Adam walked out of the room and headed down the hall, leaving Hoss to deal with Little Joe. "I'm going to go check on the stock. That wind is picking up and I want to make sure that the barn door is latched tight and that wolf won't be nosing around the place."
Little Joe's hazel eyes widened. "Woof?" Neither brother paid him any mind.
Hoss prodded the fire with a black iron poker. "See, its getting nice and warm in here already."
Little Joe held out his arms. The droopy long sleeves of his night shirt covered his little hands. Hoss neatly doubled over the cuffs. “Better?"
Little Joe nodded and settled down under the covers. “Tell Mama to tuck me in too. Mama and Papa both,” Joe demanded forgetting his parents were out for the evening. The tiny boy looked quite lost in the big bed.
“They ain't home. They went to a big fancy dinner party at Mr. And Mrs. Victor's house in town. Remember?
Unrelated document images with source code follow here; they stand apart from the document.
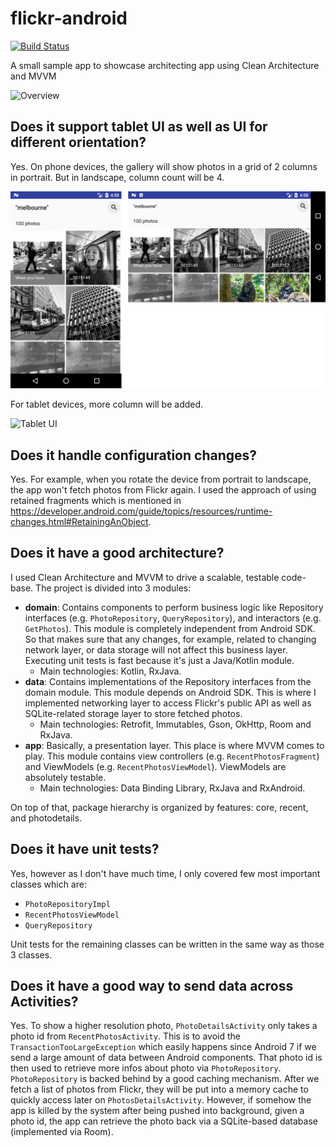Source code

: # flickr-android

[![Build Status](https://app.bitrise.io/app/514df1b8630ddaa5/status.svg?token=BZ4v2YFVjENaH_FPaiDJpw&branch=master)](https://app.bitrise.io/app/514df1b8630ddaa5)

A small sample app to showcase architecting app using Clean Architecture and MVVM

![Overview](images/overview.png)

## Does it support tablet UI as well as UI for different orientation?

Yes. On phone devices, the gallery will show photos in a grid of 2 columns in portrait. But in landscape, column count will be 4.

![Phone UI](images/phone-ui.png)

For tablet devices, more column will be added.

![Tablet UI](images/tablet-ui.png)

## Does it handle configuration changes?

Yes. For example, when you rotate the device from portrait to landscape, the app won't fetch photos from Flickr again. I used the approach of using retained fragments which is mentioned in https://developer.android.com/guide/topics/resources/runtime-changes.html#RetainingAnObject.

## Does it have a good architecture?

I used Clean Architecture and MVVM to drive a scalable, testable code-base. The project is divided into 3 modules:

* **domain**: Contains components to perform business logic like Repository interfaces (e.g. `PhotoRepository`, `QueryRepository`), and interactors (e.g. `GetPhotos`). This module is completely independent from Android SDK. So that makes sure that any changes, for example, related to changing network layer, or data storage will not affect this business layer. Executing unit tests is fast because it's just a Java/Kotlin module.
    - Main technologies: Kotlin, RxJava.
* **data**: Contains implementations of the Repository interfaces from the domain module. This module depends on Android SDK. This is where I implemented networking layer to access Flickr's public API as well as SQLite-related storage layer to store fetched photos.
    - Main technologies: Retrofit, Immutables, Gson, OkHttp, Room and RxJava.
* **app**: Basically, a presentation layer. This place is where MVVM comes to play. This module contains view controllers (e.g. `RecentPhotosFragment`) and ViewModels (e.g. `RecentPhotosViewModel`). ViewModels are absolutely testable.
    - Main technologies: Data Binding Library, RxJava and RxAndroid.

On top of that, package hierarchy is organized by features: core, recent, and photodetails.



## Does it have unit tests?

Yes, however as I don't have much time, I only covered few most important classes which are:

* `PhotoRepositoryImpl`
* `RecentPhotosViewModel`
* `QueryRepository`

Unit tests for the remaining classes can be written in the same way as those 3 classes.

## Does it have a good way to send data across Activities?

Yes. To show a higher resolution photo, `PhotoDetailsActivity` only takes a photo id from `RecentPhotosActivity`. This is to avoid the `TransactionTooLargeException` which easily happens since Android 7 if we send a large amount of data between Android components. That photo id is then used to retrieve more infos about photo via `PhotoRepository`. `PhotoRepository` is backed behind by a good caching mechanism. After we fetch a list of photos from Flickr, they will be put into a memory cache to quickly access later on `PhotosDetailsActivity`. However, if somehow the app is killed by the system after being pushed into background, given a photo id, the app can retrieve the photo back via a SQLite-based database (implemented via Room).
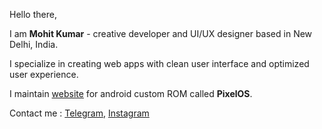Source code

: Hello there,

I am **Mohit Kumar** - creative developer and UI/UX designer based in New Delhi, India.

I specialize in creating web apps with clean user interface and optimized user experience.

I maintain [website](https://pixelos.net) for android custom ROM called **PixelOS**.

Contact me : [Telegram](https://t.me/mohitkek), [Instagram](https://www.instagram.com/mohitkek)
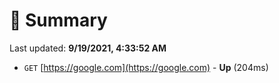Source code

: # 📖 Summary
Last updated: **9/19/2021, 4:33:52 AM**

- `GET` [https://google.com](https://google.com) - **Up** (204ms)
Mama and Pa was all dressed up fancy."
Joe nodded remembering how pretty Mama looked in her soft ruffled dress. She smelled like purple flowers when she kissed him.
"You go to sleep now,” Hoss ordered his brother. He turned down the lamp. The fire in the hearth lit the dark room with flickering golden light.
Suddenly frightened by the shivering shadows, Little Joe's lip started to tremble and he cried," I want my mama and papa!"
"Don't cry, Little Joe! Don't be a sissy," Hoss pleaded.
Sitting on the edge of his brother's bed, Hoss could see their reflection in the looking glass over the carved mahogany bureau -- tiny, weeping Little Joe with his newly shorn curls and nine year old Hoss. Hoss observed his baby brother looked completely different than he had a week earlier. Pa was right. Pa had insisted on giving his brother a "boy" hair cut, despite Mama wanting to let the keep his long baby curls a while longer. Suddenly Pa had decided that Little Joe was not a baby anymore. Pa declared that he was a little boy and should start acting like one.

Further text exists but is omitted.